Could you filter the records below and keep only the lines with the word "enhanced"?

[[ Stored data open ]]

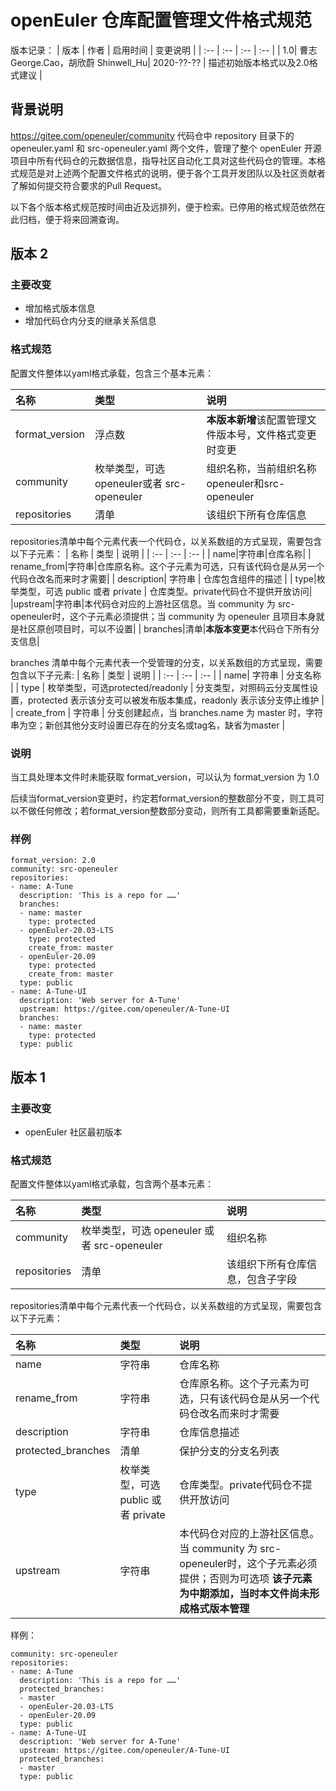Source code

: # openEuler 仓库配置管理文件格式规范

版本记录：
| 版本 | 作者 | 启用时间 | 变更说明 |
| :-- | :-- | :-- | :-- |
| 1.0| 曹志 George.Cao，胡欣蔚 Shinwell_Hu|  2020-??-?? | 描述初始版本格式以及2.0格式建议 |

## 背景说明

https://gitee.com/openeuler/community 代码仓中 repository 目录下的 openeuler.yaml 和 src-openeuler.yaml 两个文件，管理了整个 openEuler 开源项目中所有代码仓的元数据信息，指导社区自动化工具对这些代码仓的管理。本格式规范是对上述两个配置文件格式的说明，便于各个工具开发团队以及社区贡献者了解如何提交符合要求的Pull Request。

以下各个版本格式规范按时间由近及远排列，便于检索。已停用的格式规范依然在此归档，便于将来回溯查询。

##  版本 2

### 主要改变
- 增加格式版本信息
- 增加代码仓内分支的继承关系信息

### 格式规范

配置文件整体以yaml格式承载，包含三个基本元素：

| 名称 | 类型 | 说明 |
| :-- | :-- | :-- |
|format_version| 浮点数 |**本版本新增**该配置管理文件版本号，文件格式变更时变更|
|community| 枚举类型，可选 openeuler或者 src-openeuler|组织名称，当前组织名称openeuler和src-openeuler|
|repositories|清单|该组织下所有仓库信息|

repositories清单中每个元素代表一个代码仓，以关系数组的方式呈现，需要包含以下子元素：
| 名称 | 类型 | 说明 |
| :-- | :-- | :-- |
| name|字符串|仓库名称|
| rename_from|字符串|仓库原名称。这个子元素为可选，只有该代码仓是从另一个代码仓改名而来时才需要|
| description| 字符串 | 仓库包含组件的描述 |
| type|枚举类型，可选 public 或者 private | 仓库类型。private代码仓不提供开放访问|
|upstream|字符串|本代码仓对应的上游社区信息。当 community 为 src-openeuler时，这个子元素必须提供；当 community 为 openeuler 且项目本身就是社区原创项目时，可以不设置|
| branches|清单|**本版本变更**本代码仓下所有分支信息|

branches 清单中每个元素代表一个受管理的分支，以关系数组的方式呈现，需要包含以下子元素:
| 名称 | 类型 | 说明 |
| :-- | :-- | :-- |
| name| 字符串 | 分支名称 |
| type | 枚举类型，可选protected/readonly |  分支类型，对照码云分支属性设置，protected 表示该分支可以被发布版本集成，readonly 表示该分支停止维护 |
| create_from | 字符串 | 分支创建起点，当 branches.name 为 master 时，字符串为空；新创其他分支时设置已存在的分支名或tag名，缺省为master |

### 说明
当工具处理本文件时未能获取 format_version，可以认为 format_version 为 1.0

后续当format_version变更时，约定若format_version的整数部分不变，则工具可以不做任何修改；若format_version整数部分变动，则所有工具都需要重新适配。

### 样例
```
format_version: 2.0
community: src-openeuler
repositories:
- name: A-Tune
  description: 'This is a repo for ……'
  branches:
  - name: master
    type: protected
  - openEuler-20.03-LTS
    type: protected
    create_from: master
  - openEuler-20.09
    type: protected
    create_from: master
  type: public
- name: A-Tune-UI
  description: 'Web server for A-Tune'
  upstream: https://gitee.com/openeuler/A-Tune-UI
  branches:
  - name: master
    type: protected
  type: public
```

## 版本 1

### 主要改变
- openEuler 社区最初版本

### 格式规范

配置文件整体以yaml格式承载，包含两个基本元素：

| 名称 | 类型 | 说明 |
| :-- | :-- | :-- |
| community| 枚举类型，可选 openeuler 或者 src-openeuler | 组织名称|
| repositories| 清单 | 该组织下所有仓库信息，包含子字段 |

repositories清单中每个元素代表一个代码仓，以关系数组的方式呈现，需要包含以下子元素：

| 名称 | 类型 | 说明 |
| :-- | :-- | :-- |
| name | 字符串 |  仓库名称 |
| rename_from|字符串|仓库原名称。这个子元素为可选，只有该代码仓是从另一个代码仓改名而来时才需要|
| description | 字符串 | 仓库信息描述|
| protected_branches| 清单 | 保护分支的分支名列表|
| type| 枚举类型，可选 public 或者 private | 仓库类型。private代码仓不提供开放访问|
|upstream|字符串|本代码仓对应的上游社区信息。当 community 为 src-openeuler时，这个子元素必须提供；否则为可选项 **该子元素为中期添加，当时本文件尚未形成格式版本管理**|

样例：

```
community: src-openeuler
repositories:
- name: A-Tune
  description: 'This is a repo for ……'
  protected_branches:
  - master
  - openEuler-20.03-LTS
  - openEuler-20.09
  type: public
- name: A-Tune-UI
  description: 'Web server for A-Tune'
  upstream: https://gitee.com/openeuler/A-Tune-UI
  protected_branches:
  - master
  type: public
```


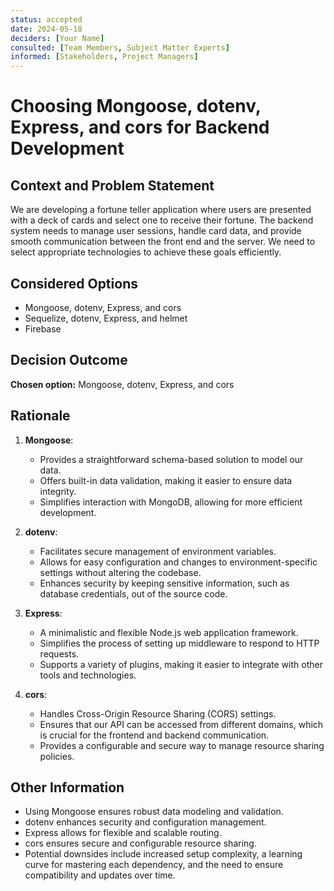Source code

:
 ```yaml
---
status: accepted
date: 2024-05-18
deciders: [Your Name]
consulted: [Team Members, Subject Matter Experts]
informed: [Stakeholders, Project Managers]
---
```


# Choosing Mongoose, dotenv, Express, and cors for Backend Development

## Context and Problem Statement

We are developing a fortune teller application where users are presented with a deck of cards and select one to receive their fortune. The backend system needs to manage user sessions, handle card data, and provide smooth communication between the front end and the server. We need to select appropriate technologies to achieve these goals efficiently.

## Considered Options

* Mongoose, dotenv, Express, and cors
* Sequelize, dotenv, Express, and helmet
* Firebase

## Decision Outcome

**Chosen option:**
Mongoose, dotenv, Express, and cors

## Rationale

1. **Mongoose**:
   - Provides a straightforward schema-based solution to model our data.
   - Offers built-in data validation, making it easier to ensure data integrity.
   - Simplifies interaction with MongoDB, allowing for more efficient development.

2. **dotenv**:
   - Facilitates secure management of environment variables.
   - Allows for easy configuration and changes to environment-specific settings without altering the codebase.
   - Enhances security by keeping sensitive information, such as database credentials, out of the source code.

3. **Express**:
   - A minimalistic and flexible Node.js web application framework.
   - Simplifies the process of setting up middleware to respond to HTTP requests.
   - Supports a variety of plugins, making it easier to integrate with other tools and technologies.

4. **cors**:
   - Handles Cross-Origin Resource Sharing (CORS) settings.
   - Ensures that our API can be accessed from different domains, which is crucial for the frontend and backend communication.
   - Provides a configurable and secure way to manage resource sharing policies.

## Other Information

* Using Mongoose ensures robust data modeling and validation.
* dotenv enhances security and configuration management.
* Express allows for flexible and scalable routing.
* cors ensures secure and configurable resource sharing.
* Potential downsides include increased setup complexity, a learning curve for mastering each dependency, and the need to ensure compatibility and updates over time.
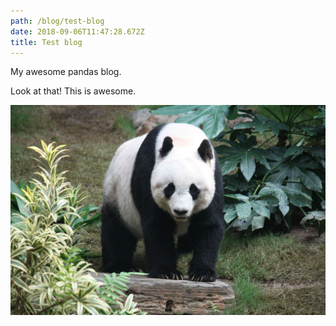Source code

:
```yaml
---
path: /blog/test-blog
date: 2018-09-06T11:47:28.672Z
title: Test blog
---
```

My awesome pandas blog.

Look at that! This is awesome.

![Panda kung-fu](static/assets/1200px-grosser_panda.jpg)
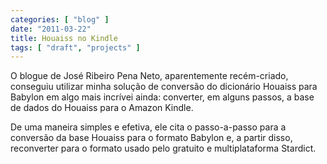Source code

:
 ```yaml
---
categories: [ "blog" ]
date: "2011-03-22"
title: Houaiss no Kindle
tags: [ "draft", "projects" ]
---
```

O blogue de José Ribeiro Pena Neto, aparentemente recém-criado, conseguiu utilizar minha solução de conversão do dicionário Houaiss para Babylon em algo mais incrívei ainda: converter, em alguns passos, a base de dados do Houaiss para o Amazon Kindle.

De uma maneira simples e efetiva, ele cita o passo-a-passo para a conversão da base Houaiss para o formato Babylon e, a partir disso, reconverter para o formato usado pelo gratuito e multiplataforma Stardict.
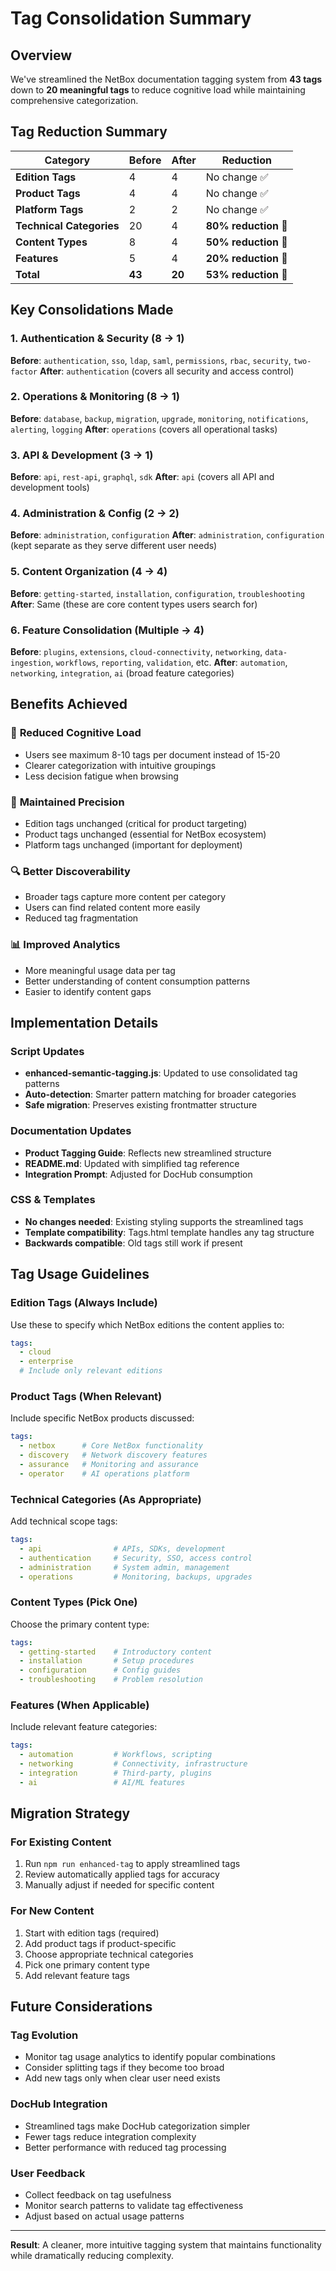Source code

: # Tag Consolidation Summary

## Overview

We've streamlined the NetBox documentation tagging system from **43 tags** down to **20 meaningful tags** to reduce cognitive load while maintaining comprehensive categorization.

## Tag Reduction Summary

| Category | Before | After | Reduction |
|----------|--------|-------|-----------|
| **Edition Tags** | 4 | 4 | No change ✅ |
| **Product Tags** | 4 | 4 | No change ✅ |
| **Platform Tags** | 2 | 2 | No change ✅ |
| **Technical Categories** | 20 | 4 | **80% reduction** 🎯 |
| **Content Types** | 8 | 4 | **50% reduction** 🎯 |
| **Features** | 5 | 4 | **20% reduction** 🎯 |
| **Total** | **43** | **20** | **53% reduction** 🚀 |

## Key Consolidations Made

### 1. Authentication & Security (8 → 1)
**Before**: `authentication`, `sso`, `ldap`, `saml`, `permissions`, `rbac`, `security`, `two-factor`
**After**: `authentication` (covers all security and access control)

### 2. Operations & Monitoring (8 → 1)
**Before**: `database`, `backup`, `migration`, `upgrade`, `monitoring`, `notifications`, `alerting`, `logging`
**After**: `operations` (covers all operational tasks)

### 3. API & Development (3 → 1)
**Before**: `api`, `rest-api`, `graphql`, `sdk`
**After**: `api` (covers all API and development tools)

### 4. Administration & Config (2 → 2)
**Before**: `administration`, `configuration`
**After**: `administration`, `configuration` (kept separate as they serve different user needs)

### 5. Content Organization (4 → 4)
**Before**: `getting-started`, `installation`, `configuration`, `troubleshooting`
**After**: Same (these are core content types users search for)

### 6. Feature Consolidation (Multiple → 4)
**Before**: `plugins`, `extensions`, `cloud-connectivity`, `networking`, `data-ingestion`, `workflows`, `reporting`, `validation`, etc.
**After**: `automation`, `networking`, `integration`, `ai` (broad feature categories)

## Benefits Achieved

### 🧠 **Reduced Cognitive Load**
- Users see maximum 8-10 tags per document instead of 15-20
- Clearer categorization with intuitive groupings
- Less decision fatigue when browsing

### 🎯 **Maintained Precision**
- Edition tags unchanged (critical for product targeting)
- Product tags unchanged (essential for NetBox ecosystem)
- Platform tags unchanged (important for deployment)

### 🔍 **Better Discoverability**
- Broader tags capture more content per category
- Users can find related content more easily
- Reduced tag fragmentation

### 📊 **Improved Analytics**
- More meaningful usage data per tag
- Better understanding of content consumption patterns
- Easier to identify content gaps

## Implementation Details

### Script Updates
- **enhanced-semantic-tagging.js**: Updated to use consolidated tag patterns
- **Auto-detection**: Smarter pattern matching for broader categories
- **Safe migration**: Preserves existing frontmatter structure

### Documentation Updates
- **Product Tagging Guide**: Reflects new streamlined structure
- **README.md**: Updated with simplified tag reference
- **Integration Prompt**: Adjusted for DocHub consumption

### CSS & Templates
- **No changes needed**: Existing styling supports the streamlined tags
- **Template compatibility**: Tags.html template handles any tag structure
- **Backwards compatible**: Old tags still work if present

## Tag Usage Guidelines

### Edition Tags (Always Include)
Use these to specify which NetBox editions the content applies to:
```yaml
tags:
  - cloud
  - enterprise
  # Include only relevant editions
```

### Product Tags (When Relevant)
Include specific NetBox products discussed:
```yaml
tags:
  - netbox      # Core NetBox functionality
  - discovery   # Network discovery features
  - assurance   # Monitoring and assurance
  - operator    # AI operations platform
```

### Technical Categories (As Appropriate)
Add technical scope tags:
```yaml
tags:
  - api                # APIs, SDKs, development
  - authentication     # Security, SSO, access control
  - administration     # System admin, management
  - operations         # Monitoring, backups, upgrades
```

### Content Types (Pick One)
Choose the primary content type:
```yaml
tags:
  - getting-started    # Introductory content
  - installation       # Setup procedures
  - configuration      # Config guides
  - troubleshooting    # Problem resolution
```

### Features (When Applicable)
Include relevant feature categories:
```yaml
tags:
  - automation         # Workflows, scripting
  - networking         # Connectivity, infrastructure
  - integration        # Third-party, plugins
  - ai                 # AI/ML features
```

## Migration Strategy

### For Existing Content
1. Run `npm run enhanced-tag` to apply streamlined tags
2. Review automatically applied tags for accuracy
3. Manually adjust if needed for specific content

### For New Content
1. Start with edition tags (required)
2. Add product tags if product-specific
3. Choose appropriate technical categories
4. Pick one primary content type
5. Add relevant feature tags

## Future Considerations

### Tag Evolution
- Monitor tag usage analytics to identify popular combinations
- Consider splitting tags if they become too broad
- Add new tags only when clear user need exists

### DocHub Integration
- Streamlined tags make DocHub categorization simpler
- Fewer tags reduce integration complexity
- Better performance with reduced tag processing

### User Feedback
- Collect feedback on tag usefulness
- Monitor search patterns to validate tag effectiveness
- Adjust based on actual usage patterns

---

**Result**: A cleaner, more intuitive tagging system that maintains functionality while dramatically reducing complexity. 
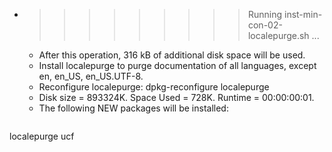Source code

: * >>>>>>>>> Running inst-min-con-02-localepurge.sh ...
  * After this operation, 316 kB of additional disk space will be used.
  * Install localepurge to purge documentation of all languages, except en, en_US, en_US.UTF-8.
  * Reconfigure localepurge: dpkg-reconfigure localepurge
  * Disk size = 893324K. Space Used = 728K. Runtime = 00:00:00:01.
  * The following NEW packages will be installed:
  ```bash
localepurge ucf
  ```
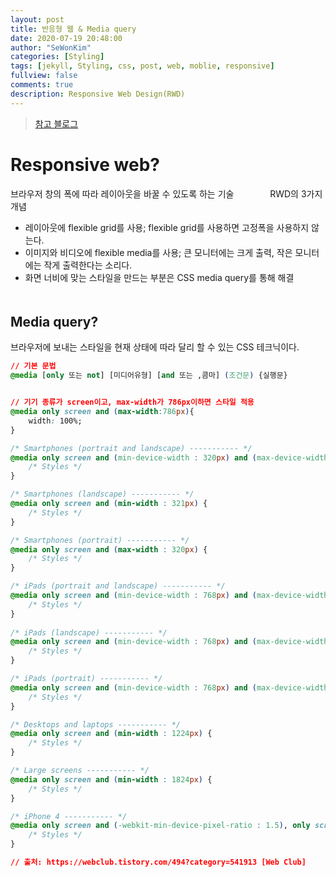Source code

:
 ```yaml
---
layout: post
title: 반응형 웹 & Media query
date: 2020-07-19 20:48:00
author: "SeWonKim"
categories: [Styling]
tags: [jekyll, Styling, css, post, web, moblie, responsive]
fullview: false
comments: true
description: Responsive Web Design(RWD)
---
```


>[참고 블로그](https://webclub.tistory.com/494?category=541913)
 　 
  　 
   　 

# Responsive web? 

브라우저 창의 폭에 따라 레이아웃을 바꿀 수 있도록 하는 기술
 　 
  　 
   　 
RWD의 3가지 개념     
- 레이아웃에 flexible grid를 사용; flexible grid를 사용하면 고정폭을 사용하지 않는다.
- 이미지와 비디오에 flexible media를 사용; 큰 모니터에는 크게 출력, 작은 모니터에는 작게 출력한다는 소리다.
- 화면 너비에 맞는 스타일을 만드는 부분은 CSS media query를 통해 해결
 　 
  　 
   　 

## Media query?

브라우저에 보내는 스타일을 현재 상태에 따라 달리 할 수 있는 CSS 테크닉이다.

```CSS
// 기본 문법
@media [only 또는 not] [미디어유형] [and 또는 ,콤마] (조건문) {실행문}


// 기기 종류가 screen이고, max-width가 786px이하면 스타일 적용
@media only screen and (max-width:786px){
    width: 100%;
}
```


```CSS
/* Smartphones (portrait and landscape) ----------- */ 
@media only screen and (min-device-width : 320px) and (max-device-width : 480px) { 
    /* Styles */ 
} 

/* Smartphones (landscape) ----------- */
@media only screen and (min-width : 321px) { 
    /* Styles */ 
} 

/* Smartphones (portrait) ----------- */ 
@media only screen and (max-width : 320px) { 
    /* Styles */ 
} 

/* iPads (portrait and landscape) ----------- */ 
@media only screen and (min-device-width : 768px) and (max-device-width : 1024px) { 
    /* Styles */ 
} 
    
/* iPads (landscape) ----------- */
@media only screen and (min-device-width : 768px) and (max-device-width : 1024px) and (orientation : landscape) { 
    /* Styles */ 
} 

/* iPads (portrait) ----------- */ 
@media only screen and (min-device-width : 768px) and (max-device-width : 1024px) and (orientation : portrait) { 
    /* Styles */ 
} 

/* Desktops and laptops ----------- */ 
@media only screen and (min-width : 1224px) { 
    /* Styles */ 
} 

/* Large screens ----------- */ 
@media only screen and (min-width : 1824px) { 
    /* Styles */ 
} 

/* iPhone 4 ----------- */ 
@media only screen and (-webkit-min-device-pixel-ratio : 1.5), only screen and (min-device-pixel-ratio : 1.5) { 
    /* Styles */ 
}

// 출처: https://webclub.tistory.com/494?category=541913 [Web Club]
```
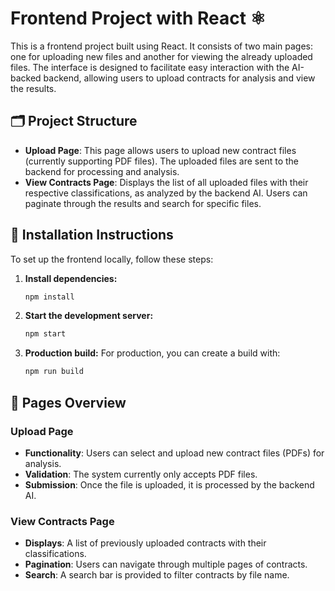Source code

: # Frontend Project with React ⚛️

This is a frontend project built using React. It consists of two main pages: one for uploading new files and another for viewing the already uploaded files. The interface is designed to facilitate easy interaction with the AI-backed backend, allowing users to upload contracts for analysis and view the results.

## 🗂 Project Structure

- **Upload Page**: This page allows users to upload new contract files (currently supporting PDF files). The uploaded files are sent to the backend for processing and analysis. 
- **View Contracts Page**: Displays the list of all uploaded files with their respective classifications, as analyzed by the backend AI. Users can paginate through the results and search for specific files.

## 🔧 Installation Instructions

To set up the frontend locally, follow these steps:

1. **Install dependencies:**
    ```bash
    npm install
    ```

2. **Start the development server:**
    ```bash
    npm start
    ```

3. **Production build:**
    For production, you can create a build with:
    ```bash
    npm run build
    ```

## 🚀 Pages Overview

### Upload Page
- **Functionality**: Users can select and upload new contract files (PDFs) for analysis.
- **Validation**: The system currently only accepts PDF files.
- **Submission**: Once the file is uploaded, it is processed by the backend AI.

### View Contracts Page
- **Displays**: A list of previously uploaded contracts with their classifications.
- **Pagination**: Users can navigate through multiple pages of contracts.
- **Search**: A search bar is provided to filter contracts by file name.

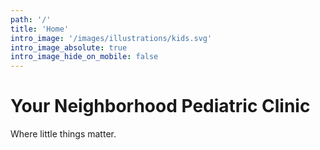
 ```yaml
---
path: '/'
title: 'Home'
intro_image: '/images/illustrations/kids.svg'
intro_image_absolute: true
intro_image_hide_on_mobile: false
---
```


# Your Neighborhood Pediatric Clinic

Where little things matter.
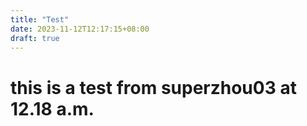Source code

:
 ```yaml
---
title: "Test"
date: 2023-11-12T12:17:15+08:00
draft: true
---
```

# this is a test from superzhou03 at 12.18 a.m.
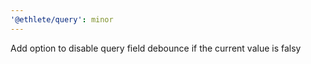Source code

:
 ```yaml
---
'@ethlete/query': minor
---
```


Add option to disable query field debounce if the current value is falsy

[[ Stored data closed ]]

**Solved problem:**
- **enhanced-semantic-tagging.js**: Updated to use consolidated tag patterns
1. Run `npm run enhanced-tag` to apply streamlined tags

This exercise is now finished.